The spread of the Hölder exponent values before drug administration (approximately 0.08 to 0.55) is much larger than the spread of the values afterward (approximately 0.08 to 0.31). This indicates that the heart rate has become more monofractal.

Compute the singularity spectrum and cumulants for a Brownian noise process.

Create the Brownian noise signal.

rng(100);
x = cumsum(randn(2^15,1));

Obtain and plot the singularity spectrum.

[dh,h,cp] = dwtleader(x);
plot(h,dh,'o-','MarkerFaceColor','b') 
grid on
title({'Singularity Spectrum'; ['First Cumulant ' num2str(cp(1))]})
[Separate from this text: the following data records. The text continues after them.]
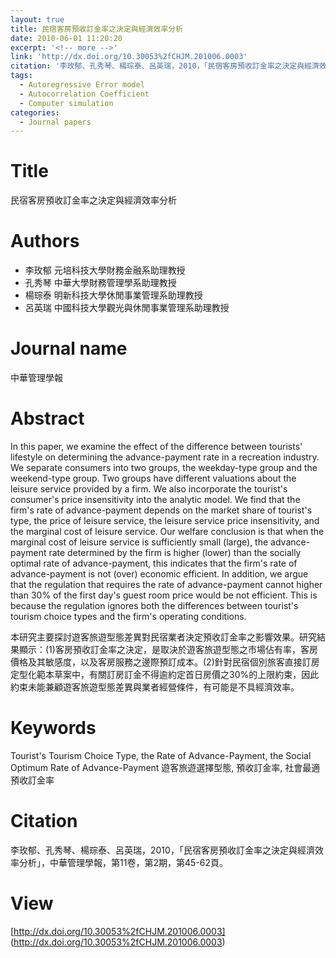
 ```yaml
---
layout: true
title: 民宿客房預收訂金率之決定與經濟效率分析
date: 2010-06-01 11:20:20
excerpt: '<!-- more -->'
link: 'http://dx.doi.org/10.30053%2fCHJM.201006.0003'
citation: '李玫郁、孔秀琴、楊琮泰、呂英瑞，2010，「民宿客房預收訂金率之決定與經濟效率分析」，中華管理學報，第11卷，第2期，第45-62頁。'
tags:
  - Autoregressive Error model
  - Autocorrelation Coefficient
  - Computer simulation
categories:
  - Journal papers
---
```




# Title
民宿客房預收訂金率之決定與經濟效率分析

# Authors

- 李玫郁  元培科技大學財務金融系助理教授
- 孔秀琴  中華大學財務管理學系助理教授
- 楊琮泰  明新科技大學休閒事業管理系助理教授
- 呂英瑞  中國科技大學觀光與休閒事業管理系助理教授

# Journal name

中華管理學報

<!-- more -->

# Abstract

In this paper, we examine the effect of the difference between tourists' lifestyle on determining the advance-payment rate in a recreation industry. We separate consumers into two groups, the weekday-type group and the weekend-type group. Two groups have different valuations about the leisure service provided by a firm. We also incorporate the tourist's consumer's price insensitivity into the analytic model. We find that the firm's rate of advance-payment depends on the market share of tourist's type, the price of leisure service, the leisure service price insensitivity, and the marginal cost of leisure service. Our welfare conclusion is that when the marginal cost of leisure service is sufficiently small (large), the advance-payment rate determined by the firm is higher (lower) than the socially optimal rate of advance-payment, this indicates that the firm's rate of advance-payment is not (over) economic efficient. In addition, we argue that the regulation that requires the rate of advance-payment cannot higher than 30% of the first day's guest room price would be not efficient. This is because the regulation ignores both the differences between tourist's tourism choice types and the firm's operating conditions.


本研究主要探討遊客旅遊型態差異對民宿業者決定預收訂金率之影響效果。研究結果顯示：(1)客房預收訂金率之決定，是取決於遊客旅遊型態之市場佔有率，客房價格及其敏感度，以及客房服務之邊際預訂成本。(2)針對民宿個別旅客直接訂房定型化範本草案中，有關訂房訂金不得逾約定首日房價之30%的上限約束，因此約束未能兼顧遊客旅遊型態差異與業者經營條件，有可能是不具經濟效率。

# Keywords
 
Tourist's Tourism Choice Type, the Rate of Advance-Payment, the Social Optimum Rate of Advance-Payment
遊客旅遊選擇型態, 預收訂金率, 社會最適預收訂金率

# Citation

李玫郁、孔秀琴、楊琮泰、呂英瑞，2010，「民宿客房預收訂金率之決定與經濟效率分析」，中華管理學報，第11卷，第2期，第45-62頁。

# View

[http://dx.doi.org/10.30053%2fCHJM.201006.0003] (http://dx.doi.org/10.30053%2fCHJM.201006.0003)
The small spread in the Hölder exponents (approximately 0.472 to 0.512) indicates that this Brownian noise signal can be characterized by a global Hölder exponent of 0.49875. The theoretical Hölder exponent for Brownian motion is 0.5.

Obtain the cumulants.

cp
cp = 1×3

    0.4554   -0.0121   -0.0000

The first cumulant value is the slope of scaling exponents versus the moments. The second and third cumulants indicate the deviation from linearity. The first cumulant value and near-zero values of the second and third cumulants indicate that the scaling exponents are a linear function of the moments. Therefore, this Brownian motion signal is monofractal.

Compute the cumulants for a multifractal random walk. The multifractal random walk is a realization of a random process with a theoretical first cumulant of 0.75 and a second cumulant –0.05. The second cumulant value of –0.05 indicates that the scaling exponents deviate from a linear function with slope 0.75.

Load a random walk signal.

load mrw07505 

Obtain and display the first and second cumulants.

[~,~,cp,tauq] = dwtleader(mrw07505);
cp([1 2])
ans = 1×2

    0.7504   -0.0554

For monofractal processes, the scaling exponents are a linear function of the moments. Linearity is indicated by the second and third cumulants being close to zero. In this case, the nonzero second cumulant indicates that the process is multifractal.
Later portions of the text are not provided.